> [Exercise objective] Below are the records; copy each line in them that holds the word "eコマースアプリ".

> [Extracted material]
Content starts
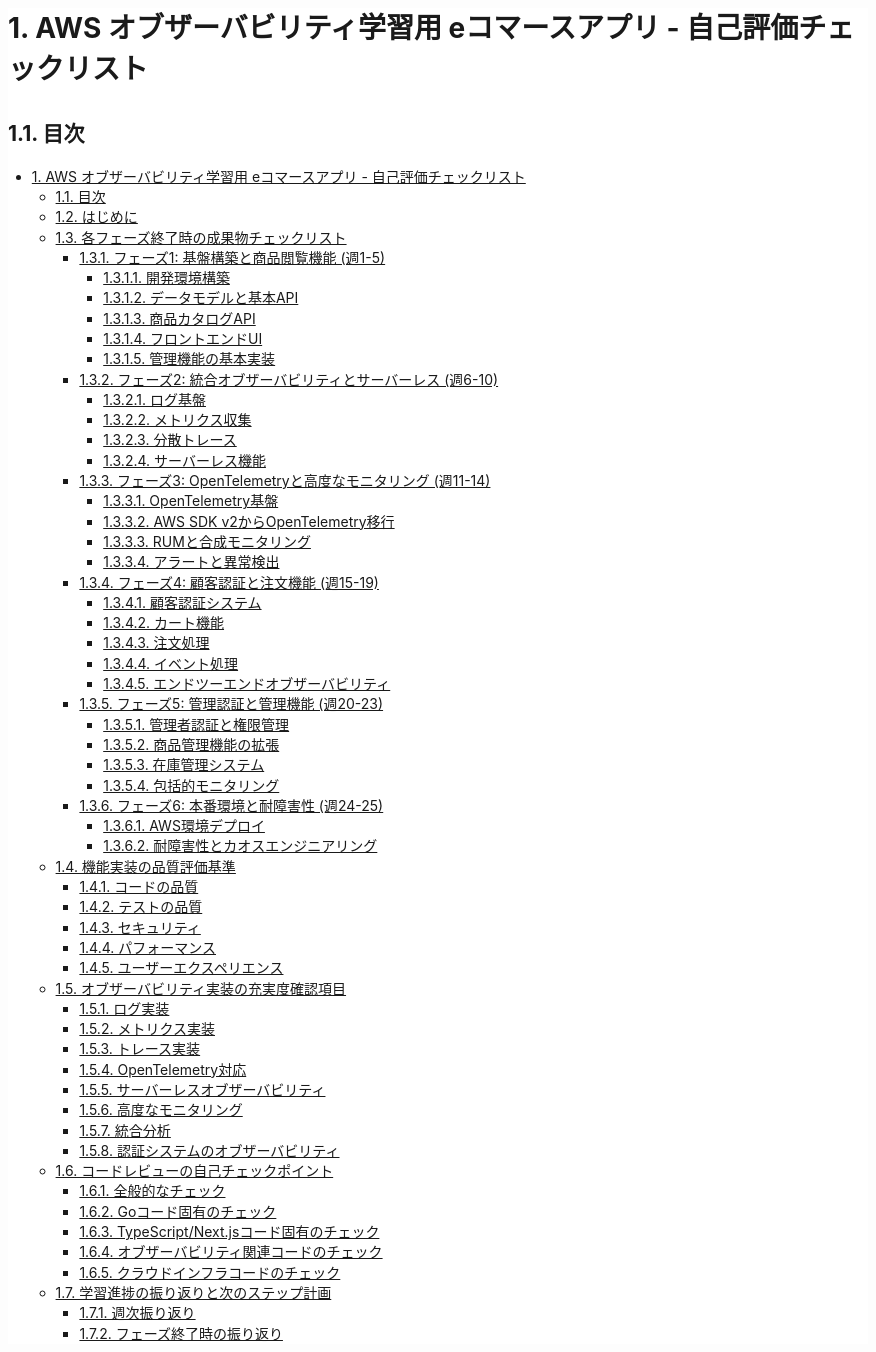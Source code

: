 # 1. AWS オブザーバビリティ学習用 eコマースアプリ - 自己評価チェックリスト

## 1.1. 目次

- [1. AWS オブザーバビリティ学習用 eコマースアプリ - 自己評価チェックリスト](#1-aws-オブザーバビリティ学習用-eコマースアプリ---自己評価チェックリスト)
  - [1.1. 目次](#11-目次)
  - [1.2. はじめに](#12-はじめに)
  - [1.3. 各フェーズ終了時の成果物チェックリスト](#13-各フェーズ終了時の成果物チェックリスト)
    - [1.3.1. フェーズ1: 基盤構築と商品閲覧機能 (週1-5)](#131-フェーズ1-基盤構築と商品閲覧機能-週1-5)
      - [1.3.1.1. 開発環境構築](#1311-開発環境構築)
      - [1.3.1.2. データモデルと基本API](#1312-データモデルと基本api)
      - [1.3.1.3. 商品カタログAPI](#1313-商品カタログapi)
      - [1.3.1.4. フロントエンドUI](#1314-フロントエンドui)
      - [1.3.1.5. 管理機能の基本実装](#1315-管理機能の基本実装)
    - [1.3.2. フェーズ2: 統合オブザーバビリティとサーバーレス (週6-10)](#132-フェーズ2-統合オブザーバビリティとサーバーレス-週6-10)
      - [1.3.2.1. ログ基盤](#1321-ログ基盤)
      - [1.3.2.2. メトリクス収集](#1322-メトリクス収集)
      - [1.3.2.3. 分散トレース](#1323-分散トレース)
      - [1.3.2.4. サーバーレス機能](#1324-サーバーレス機能)
    - [1.3.3. フェーズ3: OpenTelemetryと高度なモニタリング (週11-14)](#133-フェーズ3-opentelemetryと高度なモニタリング-週11-14)
      - [1.3.3.1. OpenTelemetry基盤](#1331-opentelemetry基盤)
      - [1.3.3.2. AWS SDK v2からOpenTelemetry移行](#1332-aws-sdk-v2からopentelemetry移行)
      - [1.3.3.3. RUMと合成モニタリング](#1333-rumと合成モニタリング)
      - [1.3.3.4. アラートと異常検出](#1334-アラートと異常検出)
    - [1.3.4. フェーズ4: 顧客認証と注文機能 (週15-19)](#134-フェーズ4-顧客認証と注文機能-週15-19)
      - [1.3.4.1. 顧客認証システム](#1341-顧客認証システム)
      - [1.3.4.2. カート機能](#1342-カート機能)
      - [1.3.4.3. 注文処理](#1343-注文処理)
      - [1.3.4.4. イベント処理](#1344-イベント処理)
      - [1.3.4.5. エンドツーエンドオブザーバビリティ](#1345-エンドツーエンドオブザーバビリティ)
    - [1.3.5. フェーズ5: 管理認証と管理機能 (週20-23)](#135-フェーズ5-管理認証と管理機能-週20-23)
      - [1.3.5.1. 管理者認証と権限管理](#1351-管理者認証と権限管理)
      - [1.3.5.2. 商品管理機能の拡張](#1352-商品管理機能の拡張)
      - [1.3.5.3. 在庫管理システム](#1353-在庫管理システム)
      - [1.3.5.4. 包括的モニタリング](#1354-包括的モニタリング)
    - [1.3.6. フェーズ6: 本番環境と耐障害性 (週24-25)](#136-フェーズ6-本番環境と耐障害性-週24-25)
      - [1.3.6.1. AWS環境デプロイ](#1361-aws環境デプロイ)
      - [1.3.6.2. 耐障害性とカオスエンジニアリング](#1362-耐障害性とカオスエンジニアリング)
  - [1.4. 機能実装の品質評価基準](#14-機能実装の品質評価基準)
    - [1.4.1. コードの品質](#141-コードの品質)
    - [1.4.2. テストの品質](#142-テストの品質)
    - [1.4.3. セキュリティ](#143-セキュリティ)
    - [1.4.4. パフォーマンス](#144-パフォーマンス)
    - [1.4.5. ユーザーエクスペリエンス](#145-ユーザーエクスペリエンス)
  - [1.5. オブザーバビリティ実装の充実度確認項目](#15-オブザーバビリティ実装の充実度確認項目)
    - [1.5.1. ログ実装](#151-ログ実装)
    - [1.5.2. メトリクス実装](#152-メトリクス実装)
    - [1.5.3. トレース実装](#153-トレース実装)
    - [1.5.4. OpenTelemetry対応](#154-opentelemetry対応)
    - [1.5.5. サーバーレスオブザーバビリティ](#155-サーバーレスオブザーバビリティ)
    - [1.5.6. 高度なモニタリング](#156-高度なモニタリング)
    - [1.5.7. 統合分析](#157-統合分析)
    - [1.5.8. 認証システムのオブザーバビリティ](#158-認証システムのオブザーバビリティ)
  - [1.6. コードレビューの自己チェックポイント](#16-コードレビューの自己チェックポイント)
    - [1.6.1. 全般的なチェック](#161-全般的なチェック)
    - [1.6.2. Goコード固有のチェック](#162-goコード固有のチェック)
    - [1.6.3. TypeScript/Next.jsコード固有のチェック](#163-typescriptnextjsコード固有のチェック)
    - [1.6.4. オブザーバビリティ関連コードのチェック](#164-オブザーバビリティ関連コードのチェック)
    - [1.6.5. クラウドインフラコードのチェック](#165-クラウドインフラコードのチェック)
  - [1.7. 学習進捗の振り返りと次のステップ計画](#17-学習進捗の振り返りと次のステップ計画)
    - [1.7.1. 週次振り返り](#171-週次振り返り)
    - [1.7.2. フェーズ終了時の振り返り](#172-フェーズ終了時の振り返り)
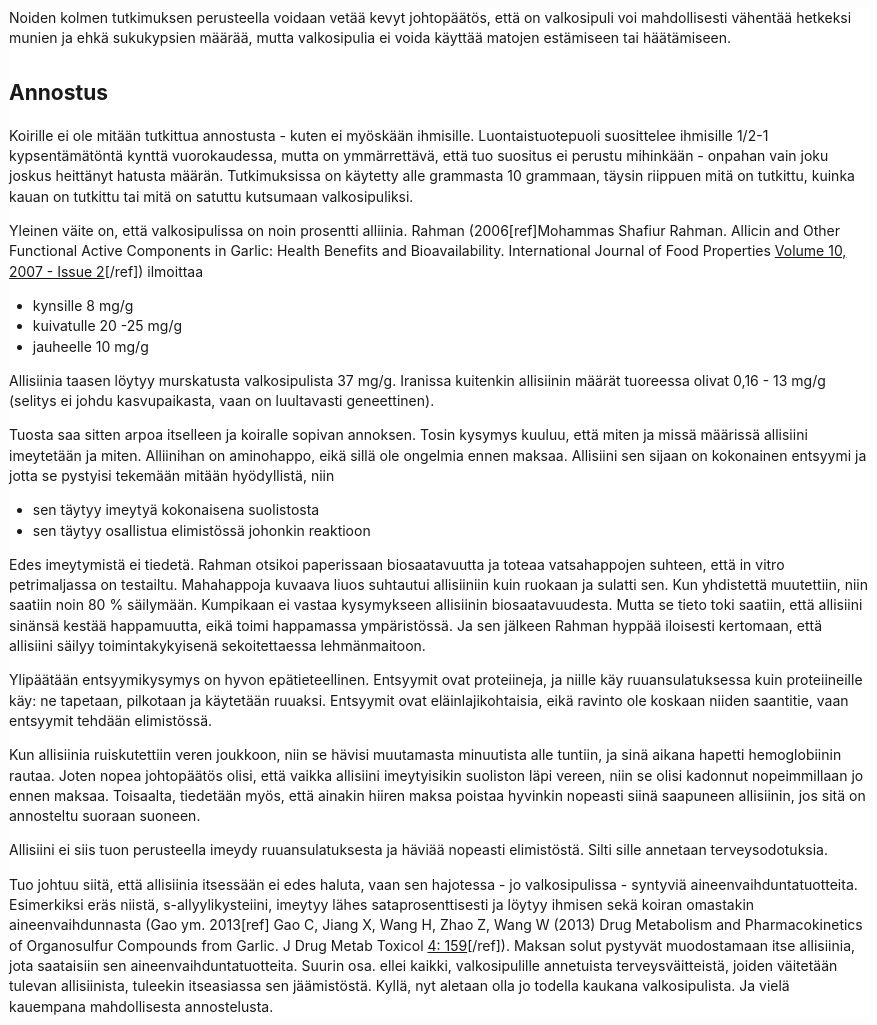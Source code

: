 Noiden kolmen tutkimuksen perusteella voidaan vetää kevyt johtopäätös, että on valkosipuli voi mahdollisesti vähentää hetkeksi munien ja ehkä sukukypsien määrää, mutta valkosipulia ei voida käyttää matojen estämiseen tai häätämiseen.

## Annostus

Koirille ei ole mitään tutkittua annostusta - kuten ei myöskään ihmisille. Luontaistuotepuoli suosittelee ihmisille 1/2-1 kypsentämätöntä kynttä vuorokaudessa, mutta on ymmärrettävä, että tuo suositus ei perustu mihinkään - onpahan vain joku joskus heittänyt hatusta määrän. Tutkimuksissa on käytetty alle grammasta 10 grammaan, täysin riippuen mitä on tutkittu, kuinka kauan on tutkittu tai mitä on satuttu kutsumaan valkosipuliksi.

Yleinen väite on, että valkosipulissa on noin prosentti alliinia. Rahman (2006\[ref\]Mohammas Shafiur Rahman. Allicin and Other Functional Active Components in Garlic: Health Benefits and Bioavailability. International Journal of Food Properties [Volume 10, 2007 - Issue 2](https://www.tandfonline.com/doi/full/10.1080/10942910601113327)\[/ref\]) ilmoittaa

- kynsille 8 mg/g
- kuivatulle 20 -25 mg/g
- jauheelle 10 mg/g

Allisiinia taasen löytyy murskatusta valkosipulista 37 mg/g. Iranissa kuitenkin allisiinin määrät tuoreessa olivat 0,16 - 13 mg/g (selitys ei johdu kasvupaikasta, vaan on luultavasti geneettinen).

Tuosta saa sitten arpoa itselleen ja koiralle sopivan annoksen. Tosin kysymys kuuluu, että miten ja missä määrissä allisiini imeytetään ja miten. Alliinihan on aminohappo, eikä sillä ole ongelmia ennen maksaa. Allisiini sen sijaan on kokonainen entsyymi ja jotta se pystyisi tekemään mitään hyödyllistä, niin

- sen täytyy imeytyä kokonaisena suolistosta
- sen täytyy osallistua elimistössä johonkin reaktioon

Edes imeytymistä ei tiedetä. Rahman otsikoi paperissaan biosaatavuutta ja toteaa vatsahappojen suhteen, että in vitro petrimaljassa on testailtu. Mahahappoja kuvaava liuos suhtautui allisiiniin kuin ruokaan ja sulatti sen. Kun yhdistettä muutettiin, niin saatiin noin 80 % säilymään. Kumpikaan ei vastaa kysymykseen allisiinin biosaatavuudesta. Mutta se tieto toki saatiin, että allisiini sinänsä kestää happamuutta, eikä toimi happamassa ympäristössä. Ja sen jälkeen Rahman hyppää iloisesti kertomaan, että allisiini säilyy toimintakykyisenä sekoitettaessa lehmänmaitoon.

Ylipäätään entsyymikysymys on hyvon epätieteellinen. Entsyymit ovat proteiineja, ja niille käy ruuansulatuksessa kuin proteiineille käy: ne tapetaan, pilkotaan ja käytetään ruuaksi. Entsyymit ovat eläinlajikohtaisia, eikä ravinto ole koskaan niiden saantitie, vaan entsyymit tehdään elimistössä.

Kun allisiinia ruiskutettiin veren joukkoon, niin se hävisi muutamasta minuutista alle tuntiin, ja sinä aikana hapetti hemoglobiinin rautaa. Joten nopea johtopäätös olisi, että vaikka allisiini imeytyisikin suoliston läpi vereen, niin se olisi kadonnut nopeimmillaan jo ennen maksaa. Toisaalta, tiedetään myös, että ainakin hiiren maksa poistaa hyvinkin nopeasti siinä saapuneen allisiinin, jos sitä on annosteltu suoraan suoneen.

Allisiini ei siis tuon perusteella imeydy ruuansulatuksesta ja häviää nopeasti elimistöstä. Silti sille annetaan terveysodotuksia.

Tuo johtuu siitä, että allisiinia itsessään ei edes haluta, vaan sen hajotessa - jo valkosipulissa - syntyviä aineenvaihduntatuotteita. Esimerkiksi eräs niistä, s-allyylikysteiini, imeytyy lähes sataprosenttisesti ja löytyy ihmisen sekä koiran omastakin aineenvaihdunnasta (Gao ym. 2013\[ref\] Gao C, Jiang X, Wang H, Zhao Z, Wang W (2013) Drug Metabolism and Pharmacokinetics of Organosulfur Compounds from Garlic. J Drug Metab Toxicol [4: 159](https://www.longdom.org/open-access/drug-metabolism-and-pharmacokinetics-of-organosulfur-compounds-from-garlic-2157-7609.1000159.pdf)\[/ref\]). Maksan solut pystyvät muodostamaan itse allisiinia, jota saataisiin sen aineenvaihduntatuotteita. Suurin osa. ellei kaikki, valkosipulille annetuista terveysväitteistä, joiden väitetään tulevan allisiinista, tuleekin itseasiassa sen jäämistöstä. Kyllä, nyt aletaan olla jo todella kaukana valkosipulista. Ja vielä kauempana mahdollisesta annostelusta.

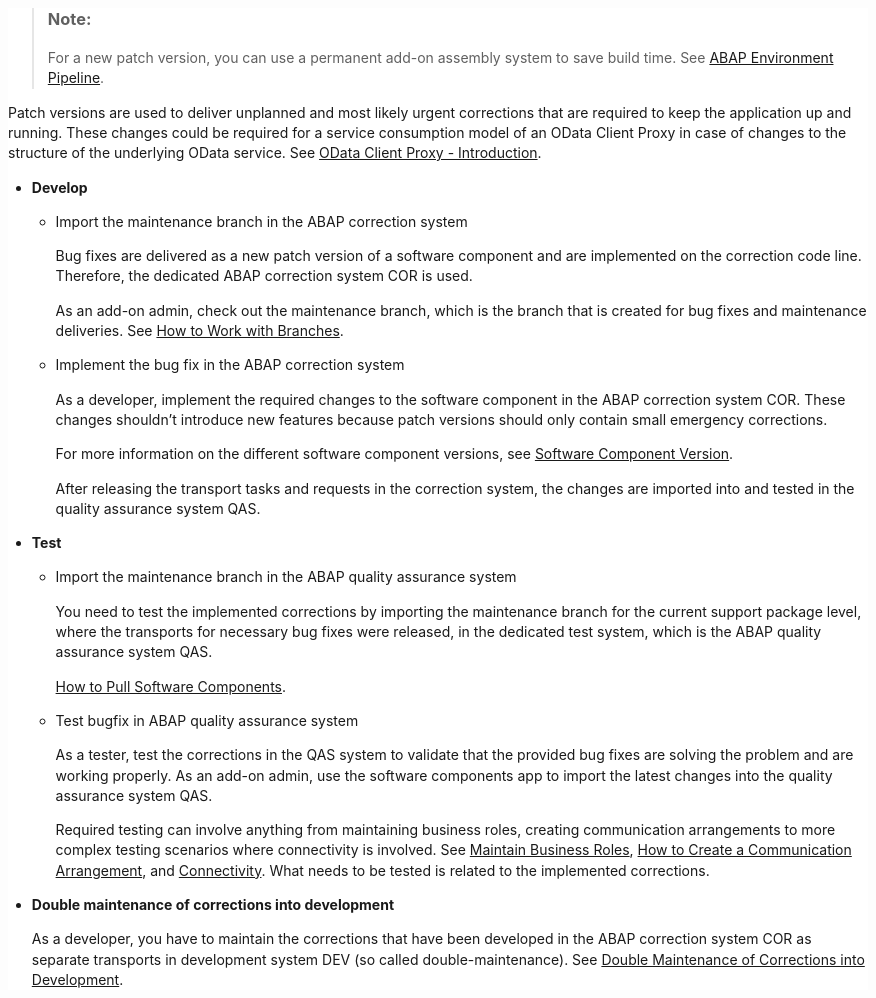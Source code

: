 > ### Note:  
> For a new patch version, you can use a permanent add-on assembly system to save build time. See [ABAP Environment Pipeline](concepts-9482e7e.md#loio2398b874f7c5445db188b780ff0cef89).

Patch versions are used to deliver unplanned and most likely urgent corrections that are required to keep the application up and running. These changes could be required for a service consumption model of an OData Client Proxy in case of changes to the structure of the underlying OData service. See [OData Client Proxy - Introduction](odata-client-proxy-introduction-0d92f49.md).

-   **Develop**
    -   Import the maintenance branch in the ABAP correction system

        Bug fixes are delivered as a new patch version of a software component and are implemented on the correction code line. Therefore, the dedicated ABAP correction system COR is used.

        As an add-on admin, check out the maintenance branch, which is the branch that is created for bug fixes and maintenance deliveries. See [How to Work with Branches](../50-administration-and-ops/how-to-work-with-branches-6b2f0bf.md).

    -   Implement the bug fix in the ABAP correction system

        As a developer, implement the required changes to the software component in the ABAP correction system COR. These changes shouldn’t introduce new features because patch versions should only contain small emergency corrections.

        For more information on the different software component versions, see [Software Component Version](https://www.project-piper.io/scenarios/abapEnvironmentAddons/#software-component-version).

        After releasing the transport tasks and requests in the correction system, the changes are imported into and tested in the quality assurance system QAS.


-   **Test**
    -   Import the maintenance branch in the ABAP quality assurance system

        You need to test the implemented corrections by importing the maintenance branch for the current support package level, where the transports for necessary bug fixes were released, in the dedicated test system, which is the ABAP quality assurance system QAS.

        [How to Pull Software Components](../50-administration-and-ops/how-to-pull-software-components-90b9b9d.md).

    -   Test bugfix in ABAP quality assurance system

        As a tester, test the corrections in the QAS system to validate that the provided bug fixes are solving the problem and are working properly. As an add-on admin, use the software components app to import the latest changes into the quality assurance system QAS.

        Required testing can involve anything from maintaining business roles, creating communication arrangements to more complex testing scenarios where connectivity is involved. See [Maintain Business Roles](../50-administration-and-ops/maintain-business-roles-8980ad0.md), [How to Create a Communication Arrangement](../50-administration-and-ops/how-to-create-a-communication-arrangement-a0771f6.md), and [Connectivity](https://help.sap.com/viewer/cca91383641e40ffbe03bdc78f00f681/Cloud/en-US/e54cc8fbbb571014beb5caaf6aa31280.html). What needs to be tested is related to the implemented corrections.


-   **Double maintenance of corrections into development**

    As a developer, you have to maintain the corrections that have been developed in the ABAP correction system COR as separate transports in development system DEV \(so called double-maintenance\). See [Double Maintenance of Corrections into Development](double-maintenance-of-corrections-into-development-1241b14.md).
Content ends
> [Output of the exercise]
: # 1. AWS オブザーバビリティ学習用 eコマースアプリ - 自己評価チェックリスト
- [1. AWS オブザーバビリティ学習用 eコマースアプリ - 自己評価チェックリスト](#1-aws-オブザーバビリティ学習用-eコマースアプリ---自己評価チェックリスト)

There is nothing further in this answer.